Да это и не комедия вовсе – пусть даже "философская", за происходящими на бытовом уровне, реалистическими – и лишь отчасти комическими – событиями просматриваются аллегории совершенно иного уровня.


Как отмечает О.С. Муравьева, "По свидетельству Бегичева, Грибоедов уже в середине 1810-х годов "знал почти наизусть Шиллера, Гёте и Шекспира"... Причем, именно Грибоедов ещё в 1821-1822 годах побуждал Кюхельбекера изучать Шекспира". И, учитывая данное обстоятельство, наверное, стоит задуматься о возможных параллелях между Грибоедовым и Шекспиром. И первое что сразу же приходит на ум (а первое впечатление, как утверждают, всегда самое верное) – Гамлет и Чацкий, Офелия и София... Гамлет симулирует сумасшествие, Чацкого объявляют сумасшедшим. Слово "София" в переводе с греческого означает "мудрость", даже – "божественная мудрость", Офелия... С Офелией ( Ophelia ) всё куда сложнее. Как правило, её считают вымышленным персонажем, а историческим прототипом Офелии называют Катарину Гамлет – известную Шекспиру девушку, упавшую в реку Эйвон и погибшую в декабре 1579 года. Но нельзя исключать вариант, при котором полиглот Грибоедов мог "расшифровать" имя шекспировской героини как происходящее от греческого "воля", к которой и стремится видимо "безвольный" Гамлет с его "Быть иль не быть?" Расшифровать и противопоставить шекспировской ("европейской", "западной") коллизии любви к воле "восточную" коллизию любви к мудрости. Но тогда и удивительная перекличка фамилии Молчалина с православным мистическим движением исихастов (от греч. hesychia – покой, безмолвие, отрешённость) будет выглядеть далеко не случайной.
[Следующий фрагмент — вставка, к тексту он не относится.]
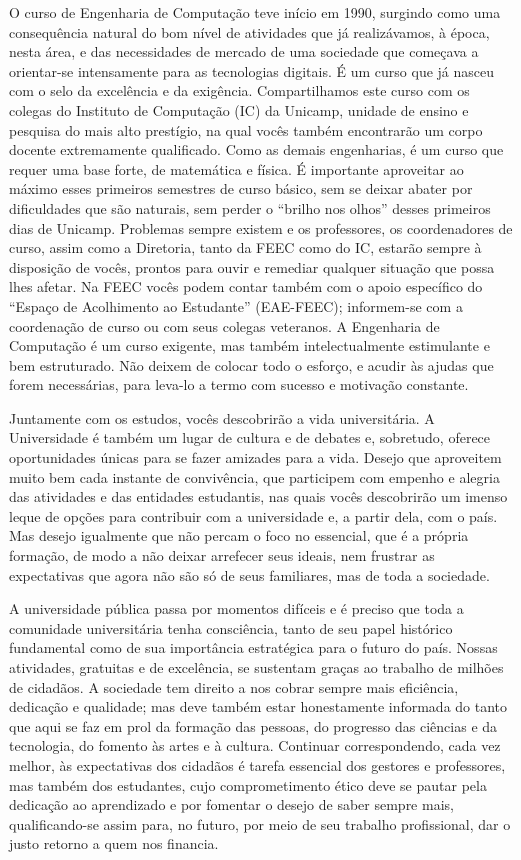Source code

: O curso de Engenharia de Computação teve início em 1990, surgindo como uma
consequência natural do bom nível de atividades que já realizávamos, à época,
nesta área, e das necessidades de mercado de uma sociedade que começava a
orientar-se intensamente para as tecnologias digitais. É um curso que já nasceu
com o selo da excelência e da exigência. Compartilhamos este curso com os
colegas do Instituto de Computação (IC) da Unicamp, unidade de ensino e
pesquisa do mais alto prestígio, na qual vocês também encontrarão um corpo
docente extremamente qualificado. Como as demais engenharias, é um curso que
requer uma base forte, de matemática e física. É importante aproveitar ao
máximo esses primeiros semestres de curso básico, sem se deixar abater por
dificuldades que são naturais, sem perder o ``brilho nos olhos'' desses
primeiros dias de Unicamp. Problemas sempre existem e os professores, os
coordenadores de curso, assim como a Diretoria, tanto da FEEC como do IC,
estarão sempre à disposição de vocês, prontos para ouvir e remediar qualquer
situação que possa lhes afetar. Na FEEC vocês podem contar também com o apoio
específico do ``Espaço de Acolhimento ao Estudante'' (EAE-FEEC); informem-se
com a coordenação de curso ou com seus colegas veteranos. A Engenharia de
Computação é um curso exigente, mas também intelectualmente estimulante e bem
estruturado. Não deixem de colocar todo o esforço, e acudir às ajudas que forem
necessárias, para leva-lo a termo com sucesso e motivação constante.

Juntamente com os estudos, vocês descobrirão a vida universitária. A 
Universidade é também um lugar de cultura e de debates e, sobretudo, oferece 
oportunidades únicas para se fazer amizades para a vida. Desejo que aproveitem 
muito bem cada instante de convivência, que participem com empenho e alegria 
das atividades e das entidades estudantis, nas quais vocês descobrirão um 
imenso leque de opções para contribuir com a universidade e, a partir dela, com 
o país. Mas desejo igualmente que não percam o foco no essencial, que é a 
própria formação, de modo a não deixar arrefecer seus ideais, nem frustrar as 
expectativas que agora não são só de seus familiares, mas de toda a sociedade.

A universidade pública passa por momentos difíceis e é preciso que toda a 
comunidade universitária tenha consciência, tanto de seu papel histórico 
fundamental como de sua importância estratégica para o futuro do país. Nossas 
atividades, gratuitas e de excelência, se sustentam graças ao trabalho de 
milhões de cidadãos. A sociedade tem direito a nos cobrar sempre mais 
eficiência, dedicação e qualidade; mas deve também estar honestamente informada 
do tanto que aqui se faz em prol da formação das pessoas, do progresso das 
ciências e da tecnologia, do fomento às artes e à cultura. Continuar 
correspondendo, cada vez melhor, às expectativas dos cidadãos é tarefa 
essencial dos gestores e professores, mas também dos estudantes, cujo 
comprometimento ético deve se pautar pela dedicação ao aprendizado e por 
fomentar o desejo de saber sempre mais, qualificando-se assim para, no futuro, 
por meio de seu trabalho profissional, dar o justo retorno a quem nos financia.

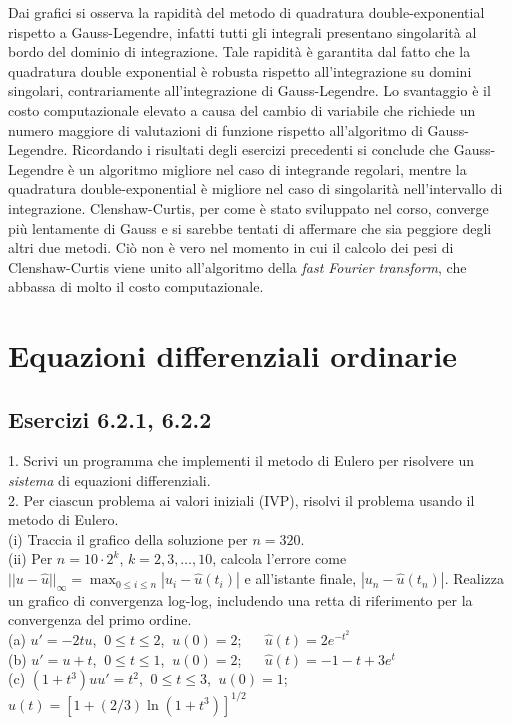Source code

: \documentclass[letterpaper, 12pt]{article}
\numberwithin{equation}{section}    %
\begin{document}
Dai grafici si osserva la rapidità del metodo di quadratura double-exponential rispetto a Gauss-Legendre, 
infatti tutti gli integrali presentano singolarità al bordo del dominio di integrazione. Tale rapidità
è garantita dal fatto che la quadratura double exponential è robusta rispetto all'integrazione su domini singolari,
contrariamente all'integrazione di Gauss-Legendre. Lo svantaggio è il costo computazionale elevato a causa 
del cambio di variabile che richiede un numero
maggiore di valutazioni di funzione rispetto all'algoritmo di Gauss-Legendre. Ricordando i risultati
degli esercizi precedenti si conclude che Gauss-Legendre è un algoritmo migliore nel caso di integrande 
regolari, mentre la quadratura double-exponential è migliore nel caso di singolarità nell'intervallo di 
integrazione. Clenshaw-Curtis, per come è stato sviluppato nel corso, converge più lentamente di Gauss e 
si sarebbe tentati di affermare che sia peggiore degli altri due metodi. Ciò non è vero nel momento in cui
il calcolo dei pesi di Clenshaw-Curtis viene unito all'algoritmo della \textit{fast Fourier transform},
che abbassa di molto il costo computazionale.

\section{Equazioni differenziali ordinarie}
\subsection{Esercizi 6.2.1, 6.2.2}
1. Scrivi un programma che implementi il metodo di Eulero per risolvere un \textit{sistema} 
di equazioni differenziali.\\
2. Per ciascun problema ai valori iniziali (IVP), risolvi il problema usando il metodo di Eulero. \\
(i) Traccia il grafico della soluzione per $n=320$. \\
(ii) Per $n=10\cdot2^k$, $k=2,3,\ldots,10$, calcola l'errore come 
$||u-\hat{u}||_\infty=\max_{0\leq i\leq n} |u_i-\hat{u}(t_i)|$ e all'istante finale, $|u_n-\hat{u}(t_n)|$. 
Realizza un grafico di convergenza log-log, includendo una retta di riferimento per la convergenza del 
primo ordine.\\
(a) $u' = -2t u$, $\ 0 \le t \le 2$, $\ u(0) = 2$;  
$\quad$ $\hat{u}(t) = 2e^{-t^2}$ \\
(b) $u' = u + t$, $\ 0 \le t \le 1$, $\ u(0) = 2$;  
$\quad$ $\hat{u}(t) = -1-t+3e^t$ \\
(c) $(1+t^3)uu' = t^2$, $\ 0 \le t \le 3$, $\ u(0) =1$; 
$\quad$ $\hat{u}(t) = [1+(2/3)\ln (1+t^3)]^{1/2}$
\end{document}
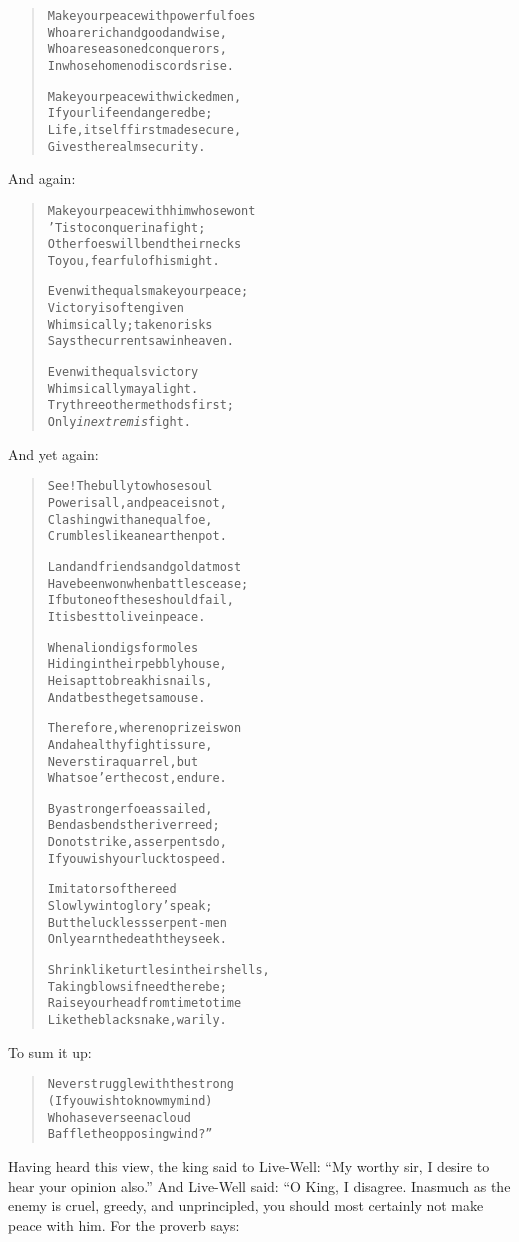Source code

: \documentclass[article, twoside, 14pt]{memoir}
\renewenvironment{verbatim}{%
\begin{quote}%
\vskip -10pt%
\begin{alltt}\normalfont\large}{\end{alltt}%
\end{quote}%
\vskip -10pt
} %
\begin{document}
\begin{verbatim}
Make your peace with powerful foes
    Who are rich and good and wise,
Who are seasoned conquerors,
In whose home no discords rise.

Make your peace with wicked men,
    If your life endangered be;
Life, itself first made secure,
    Gives the realm security.
\end{verbatim}
And again:

\begin{verbatim}
Make your peace with him whose wont
    'Tis to conquer in a fight;
Other foes will bend their necks
    To you, fearful of his might.

Even with equals make your peace;
    Victory is often given
Whimsically; take no risks{\textemdash}
    Says the current saw in heaven.

Even with equals victory
    Whimsically may alight.
Try three other methods first;
    Only \emph{in extremis} fight.
\end{verbatim}
And yet again:

\begin{verbatim}
See! The bully to whose soul
    Power is all, and peace is not,
Clashing with an equal foe,
    Crumbles like an earthen pot.

Land and friends and gold at most
    Have been won when battles cease;
If but one of these should fail,
    It is best to live in peace.

When a lion digs for moles
    Hiding in their pebbly house,
He is apt to break his nails,
    And at best he gets a mouse.

Therefore, where no prize is won
    And a healthy fight is sure,
Never stir a quarrel, but
    Whatsoe'er the cost, endure.

By a stronger foe assailed,
    Bend as bends the river reed;
Do not strike, as serpents do,
    If you wish your luck to speed.

Imitators of the reed
    Slowly win to glory's peak;
But the luckless serpent-men
    Only earn the death they seek.

Shrink like turtles in their shells,
    Taking blows if need there be;
Raise your head from time to time
    Like the black snake, warily.
\end{verbatim}
To sum it up:

\begin{verbatim}
Never struggle with the strong
    (If you wish to know my mind)
Who has ever seen a cloud
    Baffle the opposing wind?”
\end{verbatim}
Having heard this view, the king said to Live-Well:
``My worthy sir, I desire to hear your opinion also.'' And
Live-Well said: “O King, I disagree. Inasmuch as the enemy is
cruel, greedy, and unprincipled, you should most certainly not make
peace with him. For the proverb says:
\end{document}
Разумеется, эта перекличка – вовсе не повод для трактовки Алексея Степановича Молчалина как "скрытого" истинного героя "Горя от ума" – нет, Грибоедов весьма наглядно и однозначно показывает его низменные человеческие качества. Но неоднократные призывы Софии к Чацкому помолчать, "умерить свой язык", явное предпочтение ею Молчалина Чацкому – всё это знаки к смирению "ума", того рационально-рассудочного знания, которое неизбежно отрывается от действительности и, всё зная "в теории", ничего не может совершить на практике, неизбежно сопровождаясь "мильоном терзаний" и "оскорблённым чувством", для которого "на всём свете" едва ли сыщется соответствующий достойный "уголок". Действительно, Чацкий не умён, поскольку не счастлив, а только счастливый человек может быть по-настоящему умным. Горе – от ума, счастье – к уму.


Подводя итоги, можно сказать, что пьеса "Горе от ума" в жанровом отношении представляет собой развёрнутую притчу-аллегорию, персонажи которой одновременно представляют собой и полноценные, живые образы русского московского дворянства 20-х годов XIX века, – жанр уникальный, совмещающий традиционные евангельские притчи с новаторским для своего времени реалистическим изображением "типических", т.е. воплощающих в своей единичности категорию Всеобщего, персонажей.


Перейти на страницу:

Все книги серии Газета День Литературы

Похожие книги

Кланы Америки
Кланы Америки

Геополитическая оперативная аналитика Константина Черемных отличается документальной насыщенностью и глубиной. Ведущий аналитик известного в России «Избор-ского клуба» считает, что сейчас происходит самоликвидация мирового авторитета США в результате конфликта американских кланов — «групп по интересам», расползания «скреп» стратегического аппарата Америки, а также яростного сопротивления «цивилизаций-мишеней».Анализируя этот процесс, динамично разворачивающийся на пространстве от Гонконга до Украины, от Каспия до Карибского региона, автор выстраивает неутешительный прогноз: продолжая катиться по дороге, описывающей нисходящую спираль, мир, после изнурительных кампаний в Сирии, а затем в Ливии, скатится — если сильные мира сего не спохватятся — к третьей и последней мировой войне, для которой в сердце Центразии — Афганистане — готовится поле боя.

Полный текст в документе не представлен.